(Source texts of formatted documents)
::::

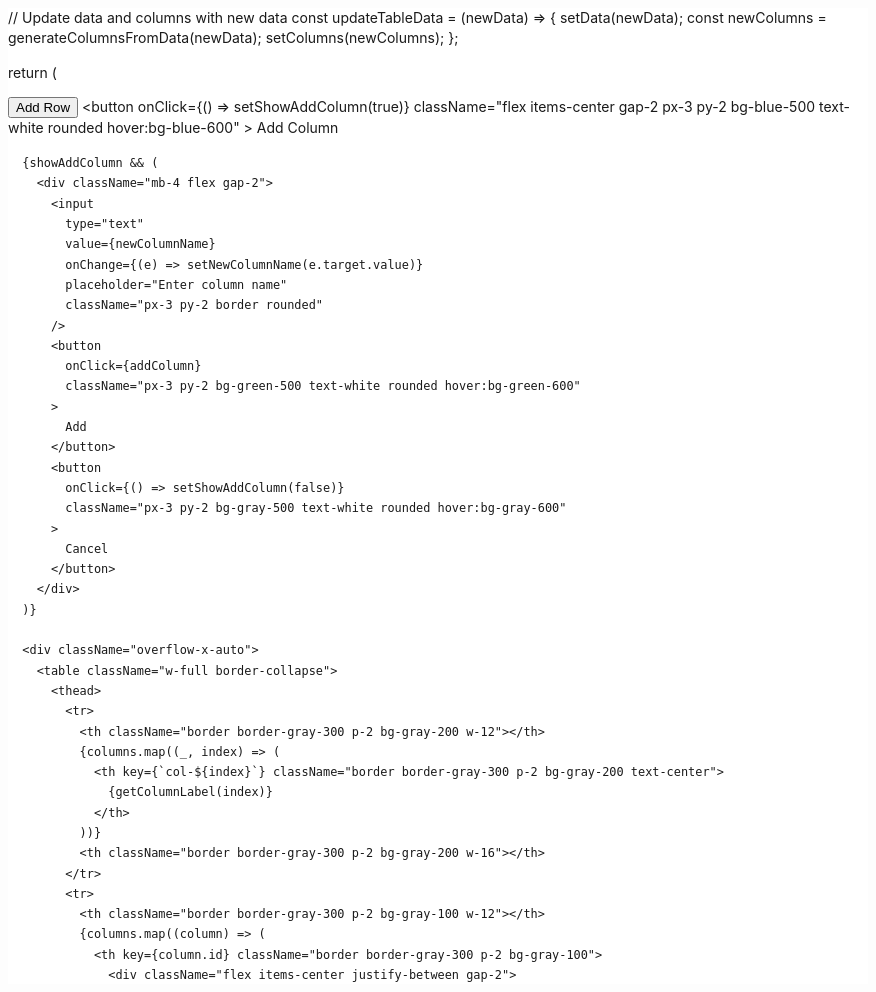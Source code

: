  // Update data and columns with new data
  const updateTableData = (newData) => {
    setData(newData);
    const newColumns = generateColumnsFromData(newData);
    setColumns(newColumns);
  };

  return (
    <div className="p-4">
      <div className="mb-4 flex gap-4">
        <button 
          onClick={addRow}
          className="flex items-center gap-2 px-3 py-2 bg-green-500 text-white rounded hover:bg-green-600"
        >
          <Plus size={16} /> Add Row
        </button>
        <button 
          onClick={() => setShowAddColumn(true)}
          className="flex items-center gap-2 px-3 py-2 bg-blue-500 text-white rounded hover:bg-blue-600"
        >
          <Plus size={16} /> Add Column
        </button>
      </div>

      {showAddColumn && (
        <div className="mb-4 flex gap-2">
          <input
            type="text"
            value={newColumnName}
            onChange={(e) => setNewColumnName(e.target.value)}
            placeholder="Enter column name"
            className="px-3 py-2 border rounded"
          />
          <button 
            onClick={addColumn}
            className="px-3 py-2 bg-green-500 text-white rounded hover:bg-green-600"
          >
            Add
          </button>
          <button 
            onClick={() => setShowAddColumn(false)}
            className="px-3 py-2 bg-gray-500 text-white rounded hover:bg-gray-600"
          >
            Cancel
          </button>
        </div>
      )}

      <div className="overflow-x-auto">
        <table className="w-full border-collapse">
          <thead>
            <tr>
              <th className="border border-gray-300 p-2 bg-gray-200 w-12"></th>
              {columns.map((_, index) => (
                <th key={`col-${index}`} className="border border-gray-300 p-2 bg-gray-200 text-center">
                  {getColumnLabel(index)}
                </th>
              ))}
              <th className="border border-gray-300 p-2 bg-gray-200 w-16"></th>
            </tr>
            <tr>
              <th className="border border-gray-300 p-2 bg-gray-100 w-12"></th>
              {columns.map((column) => (
                <th key={column.id} className="border border-gray-300 p-2 bg-gray-100">
                  <div className="flex items-center justify-between gap-2">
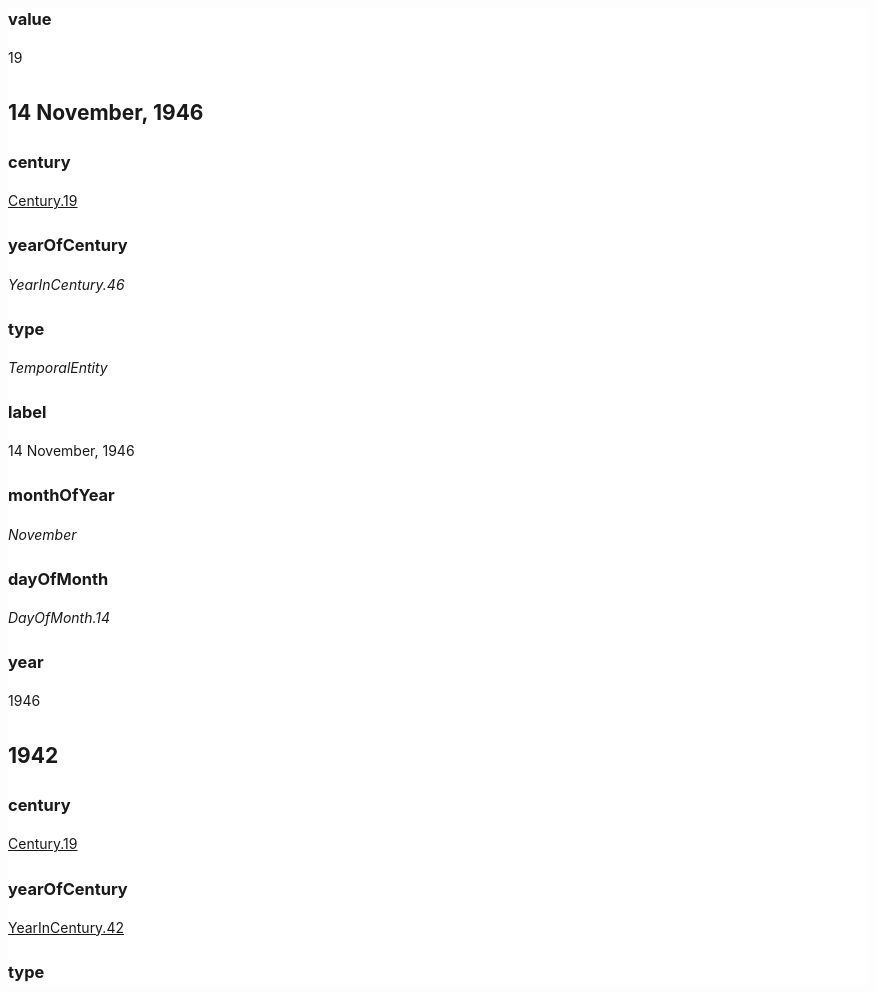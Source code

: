 ### value


19

## 14 November, 1946

### century


[Century.19](#Century.19)

### yearOfCentury


*YearInCentury.46*

### type


*TemporalEntity*

### label


14 November, 1946

### monthOfYear


*November*

### dayOfMonth


*DayOfMonth.14*

### year


1946

## 1942

### century


[Century.19](#Century.19)

### yearOfCentury


[YearInCentury.42](#YearInCentury.42)

### type
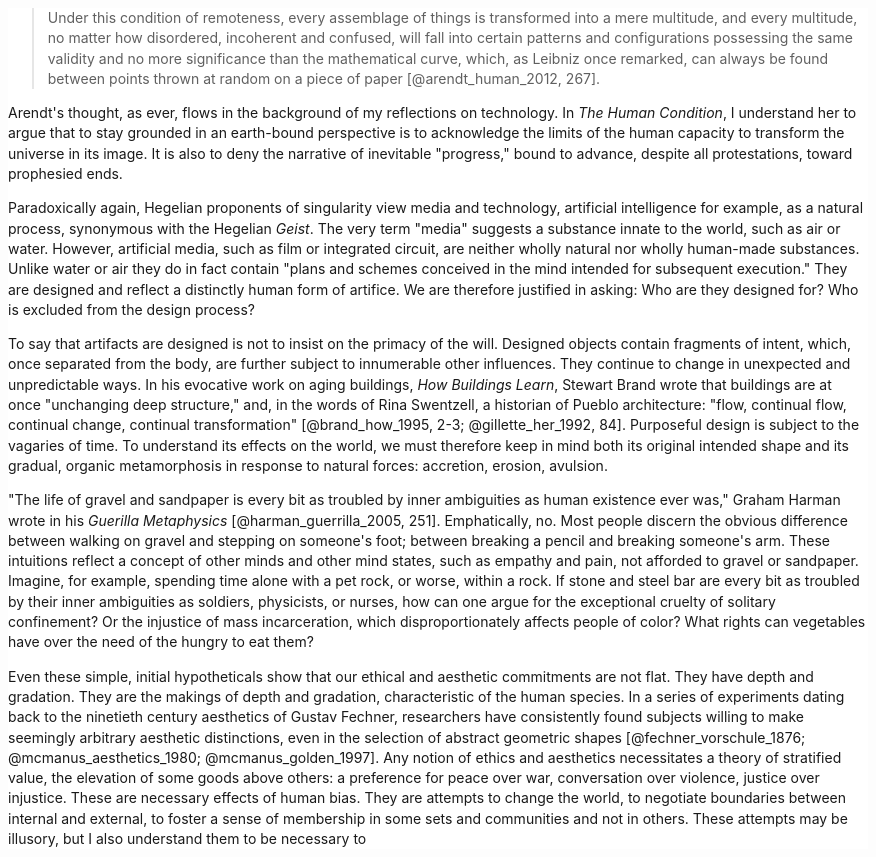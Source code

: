 > Under this condition of remoteness, every assemblage of things is
transformed into a mere multitude, and every multitude, no matter how
disordered, incoherent and confused, will fall into certain patterns and
configurations possessing the same validity and no more significance than the
mathematical curve, which, as Leibniz once remarked, can always be found
between points thrown at random on a piece of paper [@arendt_human_2012, 267].

Arendt's thought, as ever, flows in the background of my reflections on
technology. In *The Human Condition*, I understand her to argue that to stay
grounded in an earth-bound perspective is to acknowledge the limits of the
human capacity to transform the universe in its image. It is also to deny the
narrative of inevitable "progress," bound to advance, despite all
protestations, toward prophesied ends.

Paradoxically again, Hegelian proponents of singularity view media and
technology, artificial intelligence for example, as a natural process,
synonymous with the Hegelian *Geist*. The very term "media" suggests a
substance innate to the world, such as air or water. However, artificial
media, such as film or integrated circuit, are neither wholly natural nor
wholly human-made substances. Unlike water or air they do in fact contain
"plans and schemes conceived in the mind intended for subsequent execution."
They are designed and reflect a distinctly human form of artifice. We are
therefore justified in asking: Who are they designed for? Who is excluded from
the design process?

To say that artifacts are designed is not to insist on the primacy of the
will.  Designed objects contain fragments of intent, which, once separated
from the body, are further subject to innumerable other influences. They
continue to change in unexpected and unpredictable ways. In his evocative work
on aging buildings, *How Buildings Learn*, Stewart Brand wrote that buildings
are at once "unchanging deep structure," and, in the words of Rina Swentzell,
a historian of Pueblo architecture: "flow, continual flow, continual change,
continual transformation" [@brand_how_1995, 2-3; @gillette_her_1992, 84].
Purposeful design is subject to the vagaries of time. To understand its
effects on the world, we must therefore keep in mind both its original
intended shape and its gradual, organic metamorphosis in response to natural
forces: accretion, erosion, avulsion.

"The life of gravel and sandpaper is every bit as troubled by inner
ambiguities as human existence ever was," Graham Harman wrote in his *Guerilla
Metaphysics* [@harman_guerrilla_2005, 251]. Emphatically, no. Most people
discern the obvious difference between walking on gravel and stepping on
someone's foot; between breaking a pencil and breaking someone's arm. These
intuitions reflect a concept of other minds and other mind states, such as
empathy and pain, not afforded to gravel or sandpaper. Imagine, for example,
spending time alone with a pet rock, or worse, within a rock. If stone and
steel bar are every bit as troubled by their inner ambiguities as soldiers,
physicists, or nurses, how can one argue for the exceptional cruelty of
solitary confinement? Or the injustice of mass incarceration, which
disproportionately affects people of color? What rights can vegetables have
over the need of the hungry to eat them?

Even these simple, initial hypotheticals show that our ethical and aesthetic
commitments are not flat. They have depth and gradation. They are the makings
of depth and gradation, characteristic of the human species. In a series of
experiments dating back to the ninetieth century aesthetics of Gustav Fechner,
researchers have consistently found subjects willing to make seemingly
arbitrary aesthetic distinctions, even in the selection of abstract geometric
shapes [@fechner_vorschule_1876; @mcmanus_aesthetics_1980;
@mcmanus_golden_1997]. Any notion of ethics and aesthetics necessitates a
theory of stratified value, the elevation of some goods above others: a
preference for peace over war, conversation over violence, justice over
injustice. These are necessary effects of human bias. They are attempts to
change the world, to negotiate boundaries between internal and external, to
foster a sense of membership in some sets and communities and not in others.
These attempts may be illusory, but I also understand them to be necessary to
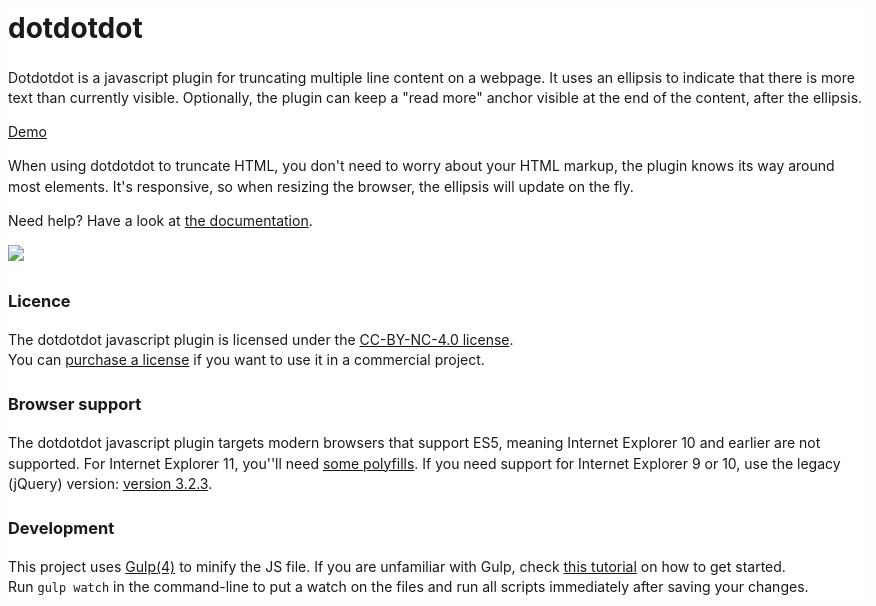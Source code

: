 dotdotdot
================

Dotdotdot is a javascript plugin for truncating multiple line content on a webpage. 
It uses an ellipsis to indicate that there is more text than currently visible. 
Optionally, the plugin can keep a "read more" anchor visible at the end of the content, after the ellipsis.

[Demo](http://dotdotdot.frebsite.nl)

When using dotdotdot to truncate HTML, you don't need to worry about your HTML markup, the plugin knows its way around most elements. 
It's responsive, so when resizing the browser, the ellipsis will update on the fly.

Need help? Have a look at [the documentation](http://dotdotdot.frebsite.nl).

<img src="http://dotdotdot.frebsite.nl/preview.png" width="100%" border="0" />

### Licence
The dotdotdot javascript plugin is licensed under the [CC-BY-NC-4.0 license](http://creativecommons.org/licenses/by-nc/4.0/).<br />
You can [purchase a license](http://dotdotdot.frebsite.nl#download) if you want to use it in a commercial project.

### Browser support
The dotdotdot javascript plugin targets modern browsers that support ES5, meaning Internet Explorer 10 and earlier are not supported. 
For Internet Explorer 11, you''ll need [some polyfills](https://polyfill.io/v3/polyfill.min.js?features=default%2CElement.prototype.append%2CElement.prototype.prepend%2CElement.prototype.remove%2CElement.prototype.replaceWith%2CElement.prototype.classList%2CElement.prototype.cloneNode%2CElement.prototype.matches).
If you need support for Internet Explorer 9 or 10, use the legacy (jQuery) version: [version 3.2.3](https://github.com/FrDH/dotdotdot-JS/releases/tag/v3.2.3).

### Development
This project uses [Gulp(4)](http://gulpjs.com/) to minify the JS file.
If you are unfamiliar with Gulp, check [this tutorial](https://travismaynard.com/writing/getting-started-with-gulp) on how to get started.<br />
Run `gulp watch` in the command-line to put a watch on the files and run all scripts immediately after saving your changes.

::::

### TASK
Identify each line in the records above that contains the word "gray", and copy it out in full.

### ANSWER TO THIS PROBLEM
            className="px-3 py-2 bg-gray-500 text-white rounded hover:bg-gray-600"
              <th className="border border-gray-300 p-2 bg-gray-200 w-12"></th>
                <th key={`col-${index}`} className="border border-gray-300 p-2 bg-gray-200 text-center">
              <th className="border border-gray-300 p-2 bg-gray-200 w-16"></th>
              <th className="border border-gray-300 p-2 bg-gray-100 w-12"></th>
                <th key={column.id} className="border border-gray-300 p-2 bg-gray-100">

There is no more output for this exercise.